狙い
「黒田さん……大丈夫?」
白神神社を出てから、すでに十回以上、黒田さんは後ろを振り返っていた。
それこそ、「後ろ髪を引かれ」ているかのように。
「……ごめんなさい。はっきり言います。ダメです」
「え……ダメって……」
黒田さんは立ち止まって、不安そうな表情で僕を見る。
「……白神さんの狙いはどうやら、私だったようなんです」
「え? ど、どういうこと?」
「……祖父の話では、紅沢神社の巫女ならば、八十神語りの影響も受けない……そう聞いていました。ですが、実際あの話を聞いてから……怖くて仕方ないんです」
「え……く、黒田さん、ああいう話、苦手なの?」
「違います! 祖父に聞いていた通りなんです! 八十神語りは、話そのものはそこまで恐ろしいものではない、と……ですが、影響を受けた女性は、恐怖に怯え、不安でたまらなくなる、と……」
「え……じゃあ……」
そう言っている最中にも、黒田さんは後ろを振り返っていた。
「ええ……黒須さん、本当に私の後ろに、誰もいないんですよね?」
「い、いないって……安心してよ」
すると、黒田さんは限界が来たのか、いきなり泣き始めてしまった。
困ってしまうのは僕の方である。
「あー……と、とりあえず、紅沢神社まで行こうよ。僕も行くから」
「え……い、いいんですか?」
「うん、だって、黒田さんがこうなっているの、元々は僕のせいだし……とにかく、その黒田さんのおじいさんに話を聞いてから考えようよ」
涙を拭いながら、黒田さんは小さく頷いた。
そして、僕と黒田さんはそれから二人で紅沢神社へと向かった。
紅沢神社は、白紙町の中央辺りにある大きな神社である。初詣なんかも全部この神社で済ますのが、白紙町の住民にとっては当たり前みたいな感じだ。

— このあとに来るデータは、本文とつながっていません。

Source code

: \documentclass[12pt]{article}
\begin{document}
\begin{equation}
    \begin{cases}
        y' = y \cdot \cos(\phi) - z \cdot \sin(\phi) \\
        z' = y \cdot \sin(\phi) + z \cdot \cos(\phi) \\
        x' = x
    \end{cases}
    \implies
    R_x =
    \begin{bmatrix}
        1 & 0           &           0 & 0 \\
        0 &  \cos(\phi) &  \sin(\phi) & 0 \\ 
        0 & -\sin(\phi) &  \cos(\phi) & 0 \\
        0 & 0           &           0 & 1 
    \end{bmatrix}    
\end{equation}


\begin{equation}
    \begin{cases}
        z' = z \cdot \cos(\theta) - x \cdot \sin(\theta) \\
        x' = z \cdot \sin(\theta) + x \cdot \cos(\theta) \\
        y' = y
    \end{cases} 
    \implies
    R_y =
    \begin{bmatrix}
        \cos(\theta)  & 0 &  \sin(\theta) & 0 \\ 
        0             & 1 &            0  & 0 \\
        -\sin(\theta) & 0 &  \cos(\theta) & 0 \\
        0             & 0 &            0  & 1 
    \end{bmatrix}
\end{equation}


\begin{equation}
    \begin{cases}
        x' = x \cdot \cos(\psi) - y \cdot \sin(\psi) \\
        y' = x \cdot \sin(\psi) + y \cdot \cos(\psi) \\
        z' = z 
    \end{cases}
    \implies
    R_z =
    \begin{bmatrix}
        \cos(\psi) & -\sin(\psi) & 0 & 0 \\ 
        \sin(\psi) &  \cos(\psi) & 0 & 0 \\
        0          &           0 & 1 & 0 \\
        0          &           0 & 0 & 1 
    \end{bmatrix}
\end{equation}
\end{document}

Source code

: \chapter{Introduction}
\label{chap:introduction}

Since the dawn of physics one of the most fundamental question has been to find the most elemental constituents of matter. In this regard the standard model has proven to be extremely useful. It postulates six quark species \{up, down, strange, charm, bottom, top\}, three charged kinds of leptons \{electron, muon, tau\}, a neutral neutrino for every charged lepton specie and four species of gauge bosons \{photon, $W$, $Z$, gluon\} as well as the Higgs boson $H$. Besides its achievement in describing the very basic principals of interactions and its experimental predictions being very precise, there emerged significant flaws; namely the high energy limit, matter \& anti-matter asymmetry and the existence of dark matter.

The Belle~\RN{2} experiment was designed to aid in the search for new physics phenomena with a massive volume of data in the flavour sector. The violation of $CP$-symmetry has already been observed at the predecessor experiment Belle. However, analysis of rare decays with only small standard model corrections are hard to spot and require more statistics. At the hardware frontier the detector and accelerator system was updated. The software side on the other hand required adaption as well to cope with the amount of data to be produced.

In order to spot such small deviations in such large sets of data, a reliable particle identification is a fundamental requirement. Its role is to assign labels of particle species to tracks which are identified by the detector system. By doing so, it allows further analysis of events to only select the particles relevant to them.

その鳥居の前に来たあたりで、黒田さんは大きくため息をついた。
「もう……大丈夫です」
「え? そうなの?」
「はい……おそらく、ここが分社だからでしょう。本社……白神神社の力が弱まったのだと思います」
僕はよくわからなかったが、とにかく納得することにした。
「えっと……これからどうすればいいのかな?」
「はい。とりあえず、社務所に行きましょう。祖父がお待ちしております」
言われるままに僕は黒田さんの後を付いて行く。
その間にも、黒田さんは何度も僕の方に振り返る。その度に怯えた様子で僕のことを……そして、周囲をキョロキョロと見回していた。

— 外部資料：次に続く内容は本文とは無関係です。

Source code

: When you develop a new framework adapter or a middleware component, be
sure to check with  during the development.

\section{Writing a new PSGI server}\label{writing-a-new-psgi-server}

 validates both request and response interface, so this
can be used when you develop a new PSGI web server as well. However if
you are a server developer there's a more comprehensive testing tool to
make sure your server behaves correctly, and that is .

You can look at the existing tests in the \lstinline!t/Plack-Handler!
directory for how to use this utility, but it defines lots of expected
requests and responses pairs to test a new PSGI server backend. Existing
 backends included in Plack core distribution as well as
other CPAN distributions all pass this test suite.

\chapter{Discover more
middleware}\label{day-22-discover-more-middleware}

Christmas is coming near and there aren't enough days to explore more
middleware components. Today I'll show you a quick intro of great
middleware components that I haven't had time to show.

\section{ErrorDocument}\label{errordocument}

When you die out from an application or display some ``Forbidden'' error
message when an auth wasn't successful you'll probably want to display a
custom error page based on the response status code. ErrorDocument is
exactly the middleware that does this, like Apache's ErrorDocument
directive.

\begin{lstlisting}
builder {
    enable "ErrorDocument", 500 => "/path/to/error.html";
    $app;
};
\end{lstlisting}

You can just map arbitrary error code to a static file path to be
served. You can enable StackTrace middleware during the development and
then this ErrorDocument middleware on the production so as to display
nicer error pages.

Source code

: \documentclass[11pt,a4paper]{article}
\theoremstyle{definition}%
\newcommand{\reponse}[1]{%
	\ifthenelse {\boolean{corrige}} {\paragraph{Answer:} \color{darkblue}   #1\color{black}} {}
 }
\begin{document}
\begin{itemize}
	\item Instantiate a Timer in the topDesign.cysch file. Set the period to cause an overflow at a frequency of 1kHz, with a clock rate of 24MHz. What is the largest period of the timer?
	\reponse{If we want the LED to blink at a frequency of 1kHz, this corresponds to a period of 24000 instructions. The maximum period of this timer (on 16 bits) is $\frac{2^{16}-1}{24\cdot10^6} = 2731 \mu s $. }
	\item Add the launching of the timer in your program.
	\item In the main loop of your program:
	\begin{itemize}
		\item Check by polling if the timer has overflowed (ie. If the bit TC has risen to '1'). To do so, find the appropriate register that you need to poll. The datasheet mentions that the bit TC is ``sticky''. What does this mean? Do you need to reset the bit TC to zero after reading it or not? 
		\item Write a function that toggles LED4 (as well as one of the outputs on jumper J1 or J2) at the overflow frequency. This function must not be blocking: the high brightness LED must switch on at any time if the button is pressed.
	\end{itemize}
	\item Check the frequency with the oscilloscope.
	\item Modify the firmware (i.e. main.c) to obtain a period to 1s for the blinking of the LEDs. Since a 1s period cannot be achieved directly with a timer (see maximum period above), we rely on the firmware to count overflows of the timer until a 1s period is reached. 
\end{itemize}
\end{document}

そして、なんとか僕と黒田さんは神社の境内の奥の方に立っている建物の前にたどり着いた。
黒田さんは不安そうな様子で鍵を取り出し、扉を開いた。
「どうぞ……入ってください」
黒田さんに言われるままに、僕は社務所の中に入っていった。
薄暗い玄関で靴を脱ぎ、そのまま廊下を歩いて行く。
「……たぶん、私、祖父に怒られると思います」
「え? どうして?」
僕が尋ねても、黒田さんは悲しそうな顔をするだけで答えてくれなかった。
それ以上の詮索はせず、そのまま廊下を歩いて行く。
そして、黒田さんは廊下の先にあった扉の前に立つと、小さくため息をついた。
それから意を決した様子で扉をノックした。
すると、部屋の中で何かが動く気配がした後で、扉が開いた。
中から現れたのは、厳格そうな初老の男性だった。
藍色の甚兵衛を着たその男性は厳しい顔で黒田さんのことを見ていた。
「……琥珀。お前……行ってきたのか?」
険しい顔で、初老の男性は黒田さんに尋ねる。黒田さんは戸惑いながら、観念したかのように小さく頷いた。

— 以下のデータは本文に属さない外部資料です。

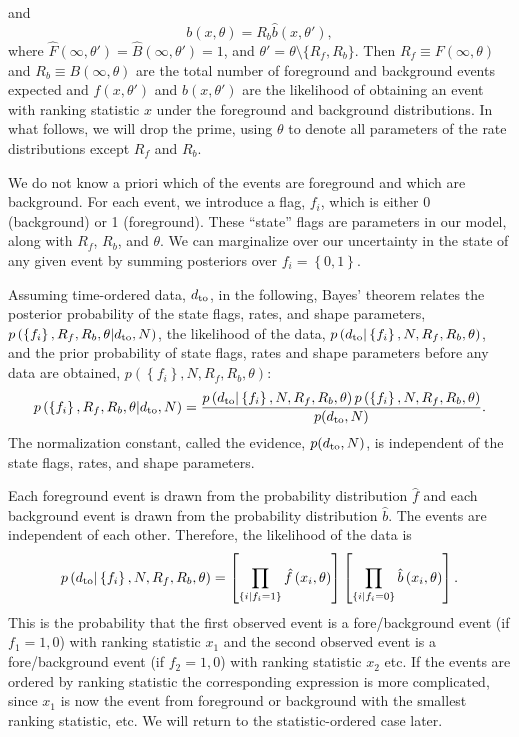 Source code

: \documentclass[aps,prd]{revtex4-1}
\newcommand{\mathset}[1]{\left\{ #1 \right\}}
\begin{document}
and
\begin{equation}
  b(x, \theta) = R_b \hat{b}(x, \theta'),
\end{equation}
where $\hat{F}(\infty, \theta') = \hat{B}(\infty, \theta') = 1$, and
$\theta' = \theta \setminus \{R_{f}, R_{b} \}$.  Then $R_f \equiv
F(\infty,\theta)$ and $R_b \equiv B(\infty,\theta)$ are the total
number of foreground and background events expected and $\hat{f}(x,
\theta')$ and $\hat{b}(x, \theta')$ are the likelihood of obtaining an
event with ranking statistic $x$ under the foreground and background
distributions.  In what follows, we will drop the prime, using
$\theta$ to denote all parameters of the rate distributions except
$R_f$ and $R_b$.

We do not know a priori which of the events are foreground and which
are background.  For each event, we introduce a flag, $f_i$, which is
either 0 (background) or 1 (foreground).  These ``state'' flags are
parameters in our model, along with $R_f$, $R_b$, and $\theta$.  We
can marginalize over our uncertainty in the state of any given event
by summing posteriors over $f_i = \mathset{0,1}$.

Assuming time-ordered data, $d_{\rm to}$, in the following, Bayes'
theorem relates the posterior probability of the state flags, rates,
and shape parameters, $p\left(\mathset{f_i}, R_f, R_b, \theta | d_{\rm
  to}, N \right)$, the likelihood of the data, $p\left( d_{\rm to} |
\mathset{f_i}, N, R_f, R_b, \theta\right)$, and the prior probability
of state flags, rates and shape parameters before any data are
obtained, $p\left( \mathset{f_i}, N, R_f, R_b, \theta\right)$:
\begin{equation}
  \label{eq:Bayes}
  p\left(\mathset{f_i}, R_f, R_b, \theta | d_{\rm to}, N \right) =
  \frac{p\left( d_{\rm to} | \mathset{f_i}, N, R_f, R_b, \theta\right)
    p\left(\mathset{f_i}, N, R_f, R_b, \theta\right)}{p(d_{\rm to},
    N)}.
\end{equation}
The normalization constant, called the evidence, $p(d_{\rm to}, N)$,
is independent of the state flags, rates, and shape parameters.

Each foreground event is drawn from the probability distribution
$\hat{f}$ and each background event is drawn from the probability
distribution $\hat{b}$.  The events are independent of each other.
Therefore, the likelihood of the data is
\begin{equation}
  p\left( d_{\rm to} | \mathset{f_i}, N, R_f, R_b, \theta\right) =
  \left[ \prod_{\mathset{i | f_i = 1}} \hat{f}\left(x_i, \theta\right)
    \right] \left[ \prod_{\mathset{i | f_i = 0}} \hat{b}\left( x_i,
    \theta\right) \right].
\end{equation}
This is the probability that the first observed event is a
fore/background event (if $f_1=1,0$) with ranking statistic $x_1$ and
the second observed event is a fore/background event (if $f_2=1,0$)
with ranking statistic $x_2$ etc. If the events are ordered by ranking
statistic the corresponding expression is more complicated, since
$x_1$ is now the event from foreground or background with the smallest
ranking statistic, etc. We will return to the statistic-ordered case
later.
\end{document}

すると、男性の方は大きく、そして、悲しそうなため息をついた。そして、黒田さんのことを見てから、僕のことを見た。
「黒須さん……ですね?」
「え……あ、はい。そうです」
「初めまして。私は黒田銀蔵と申します。琥珀の祖父です」
「あ……どうも」
僕がお辞儀すると、男性もお辞儀した。
「その……今日は、白神さんの所に行ってきたのですか?」
「え……あ、はい……行ってきました」
「それは、琥珀も一緒でしたか?」
僕は思わず黒田さんを見てしまう。黒田さんは沈鬱な面持ちで俯いていた。
「あ……はい。一緒でした」
「そう、ですか……わかりました。とにかく、部屋の中に入ってください。琥珀、お前もだ」
黒田さんのお爺さんに言われるままに、僕、そして、悲しそうな表情の黒田さんは部屋の中へと入っていったのだった。